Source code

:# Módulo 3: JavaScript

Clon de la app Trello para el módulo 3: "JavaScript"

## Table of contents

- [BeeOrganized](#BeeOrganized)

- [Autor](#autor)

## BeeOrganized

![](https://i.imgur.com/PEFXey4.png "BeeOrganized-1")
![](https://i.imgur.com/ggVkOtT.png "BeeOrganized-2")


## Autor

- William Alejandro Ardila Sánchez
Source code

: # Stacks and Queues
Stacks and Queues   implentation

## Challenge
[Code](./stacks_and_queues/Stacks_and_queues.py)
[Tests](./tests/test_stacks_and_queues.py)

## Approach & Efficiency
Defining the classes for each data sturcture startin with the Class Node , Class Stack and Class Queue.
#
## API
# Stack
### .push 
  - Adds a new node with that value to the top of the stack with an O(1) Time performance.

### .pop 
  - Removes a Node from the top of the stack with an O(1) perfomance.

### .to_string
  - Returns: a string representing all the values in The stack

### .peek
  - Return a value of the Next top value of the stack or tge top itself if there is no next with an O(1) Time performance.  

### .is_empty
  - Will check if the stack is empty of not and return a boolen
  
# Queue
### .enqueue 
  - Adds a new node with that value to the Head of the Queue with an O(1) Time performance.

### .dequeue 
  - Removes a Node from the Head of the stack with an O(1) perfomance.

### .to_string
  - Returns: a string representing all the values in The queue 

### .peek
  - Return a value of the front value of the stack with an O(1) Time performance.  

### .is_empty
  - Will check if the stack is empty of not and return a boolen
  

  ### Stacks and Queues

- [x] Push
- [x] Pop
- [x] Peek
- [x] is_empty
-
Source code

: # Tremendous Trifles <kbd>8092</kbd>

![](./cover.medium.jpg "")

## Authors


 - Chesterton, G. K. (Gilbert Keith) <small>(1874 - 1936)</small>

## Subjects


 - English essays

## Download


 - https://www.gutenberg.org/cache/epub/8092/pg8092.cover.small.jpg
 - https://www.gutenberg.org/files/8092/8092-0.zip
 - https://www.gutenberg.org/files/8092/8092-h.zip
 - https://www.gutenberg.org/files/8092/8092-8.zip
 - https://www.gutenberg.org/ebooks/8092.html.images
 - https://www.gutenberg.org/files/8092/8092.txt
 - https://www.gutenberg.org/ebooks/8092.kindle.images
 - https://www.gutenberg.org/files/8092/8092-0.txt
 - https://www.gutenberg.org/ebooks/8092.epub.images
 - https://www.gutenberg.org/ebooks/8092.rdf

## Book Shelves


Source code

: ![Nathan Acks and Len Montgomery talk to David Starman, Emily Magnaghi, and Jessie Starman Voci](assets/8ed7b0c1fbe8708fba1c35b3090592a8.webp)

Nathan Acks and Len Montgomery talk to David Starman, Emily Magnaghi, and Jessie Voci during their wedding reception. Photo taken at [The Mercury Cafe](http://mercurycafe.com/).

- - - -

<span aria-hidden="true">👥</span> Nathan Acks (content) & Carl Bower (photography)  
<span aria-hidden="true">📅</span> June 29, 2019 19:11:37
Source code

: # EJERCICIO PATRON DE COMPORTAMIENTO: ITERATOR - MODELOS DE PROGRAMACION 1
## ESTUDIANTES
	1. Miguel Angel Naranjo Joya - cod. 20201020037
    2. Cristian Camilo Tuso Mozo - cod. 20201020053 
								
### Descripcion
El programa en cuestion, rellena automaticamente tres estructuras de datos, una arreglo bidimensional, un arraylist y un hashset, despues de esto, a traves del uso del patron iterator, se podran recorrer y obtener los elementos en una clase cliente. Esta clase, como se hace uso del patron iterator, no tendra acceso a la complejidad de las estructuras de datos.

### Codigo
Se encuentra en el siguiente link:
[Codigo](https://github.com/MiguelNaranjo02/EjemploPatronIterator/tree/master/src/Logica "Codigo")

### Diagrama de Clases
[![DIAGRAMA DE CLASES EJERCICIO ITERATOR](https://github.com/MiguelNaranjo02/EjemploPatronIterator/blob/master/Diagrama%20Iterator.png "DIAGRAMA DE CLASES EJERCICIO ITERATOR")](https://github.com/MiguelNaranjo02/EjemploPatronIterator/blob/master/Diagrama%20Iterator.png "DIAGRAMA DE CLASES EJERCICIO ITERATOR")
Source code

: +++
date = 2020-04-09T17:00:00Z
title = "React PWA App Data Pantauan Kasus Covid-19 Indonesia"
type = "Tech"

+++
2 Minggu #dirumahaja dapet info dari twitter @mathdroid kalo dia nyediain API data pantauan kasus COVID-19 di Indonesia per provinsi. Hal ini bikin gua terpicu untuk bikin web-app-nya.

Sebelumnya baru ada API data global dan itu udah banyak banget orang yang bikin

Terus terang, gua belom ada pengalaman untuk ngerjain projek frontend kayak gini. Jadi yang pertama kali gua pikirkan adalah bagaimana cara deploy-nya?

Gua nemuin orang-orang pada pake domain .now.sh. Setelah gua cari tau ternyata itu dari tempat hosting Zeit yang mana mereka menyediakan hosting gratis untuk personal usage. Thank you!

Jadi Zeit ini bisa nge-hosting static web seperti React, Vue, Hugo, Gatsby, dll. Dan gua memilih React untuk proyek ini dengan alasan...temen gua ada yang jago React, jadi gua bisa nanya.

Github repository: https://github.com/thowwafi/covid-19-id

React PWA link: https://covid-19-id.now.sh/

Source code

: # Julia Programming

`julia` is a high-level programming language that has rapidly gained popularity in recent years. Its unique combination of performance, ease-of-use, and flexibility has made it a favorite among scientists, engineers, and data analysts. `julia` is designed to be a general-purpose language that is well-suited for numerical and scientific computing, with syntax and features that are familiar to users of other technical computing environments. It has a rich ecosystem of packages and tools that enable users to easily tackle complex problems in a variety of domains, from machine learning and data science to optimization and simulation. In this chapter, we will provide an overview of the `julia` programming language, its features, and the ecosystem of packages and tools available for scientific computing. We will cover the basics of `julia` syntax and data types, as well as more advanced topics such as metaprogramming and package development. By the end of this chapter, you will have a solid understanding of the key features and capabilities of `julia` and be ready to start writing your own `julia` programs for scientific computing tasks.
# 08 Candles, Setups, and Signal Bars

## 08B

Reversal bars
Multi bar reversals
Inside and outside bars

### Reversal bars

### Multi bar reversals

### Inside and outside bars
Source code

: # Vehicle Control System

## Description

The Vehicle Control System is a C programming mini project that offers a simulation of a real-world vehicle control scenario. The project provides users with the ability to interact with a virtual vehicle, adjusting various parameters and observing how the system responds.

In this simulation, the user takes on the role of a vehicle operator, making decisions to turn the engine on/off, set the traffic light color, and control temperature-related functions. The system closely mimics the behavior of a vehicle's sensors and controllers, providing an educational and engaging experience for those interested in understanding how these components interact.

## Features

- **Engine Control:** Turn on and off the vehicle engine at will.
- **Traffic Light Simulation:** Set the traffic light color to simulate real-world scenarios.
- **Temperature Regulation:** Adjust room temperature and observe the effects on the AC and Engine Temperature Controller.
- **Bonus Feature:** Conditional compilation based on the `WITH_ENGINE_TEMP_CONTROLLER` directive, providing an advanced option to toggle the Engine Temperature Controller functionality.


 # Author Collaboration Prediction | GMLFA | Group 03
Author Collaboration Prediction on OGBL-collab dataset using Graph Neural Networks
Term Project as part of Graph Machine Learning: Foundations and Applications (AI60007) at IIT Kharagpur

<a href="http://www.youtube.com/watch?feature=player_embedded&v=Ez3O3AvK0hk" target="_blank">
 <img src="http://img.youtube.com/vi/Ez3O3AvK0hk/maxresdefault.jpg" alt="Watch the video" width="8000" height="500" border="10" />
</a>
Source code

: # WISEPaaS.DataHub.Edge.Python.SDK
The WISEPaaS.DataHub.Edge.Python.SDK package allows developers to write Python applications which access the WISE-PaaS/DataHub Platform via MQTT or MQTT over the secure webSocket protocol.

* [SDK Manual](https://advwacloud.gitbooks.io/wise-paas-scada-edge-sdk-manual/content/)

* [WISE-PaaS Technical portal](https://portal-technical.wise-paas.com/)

────────

### REQUIRED WORK
If the word "orang" is on a line above, return that line.

### WRITTEN RESPONSE
Sebelumnya baru ada API data global dan itu udah banyak banget orang yang bikin
Gua nemuin orang-orang pada pake domain .now.sh. Setelah gua cari tau ternyata itu dari tempat hosting Zeit yang mana mereka menyediakan hosting gratis untuk personal usage. Thank you!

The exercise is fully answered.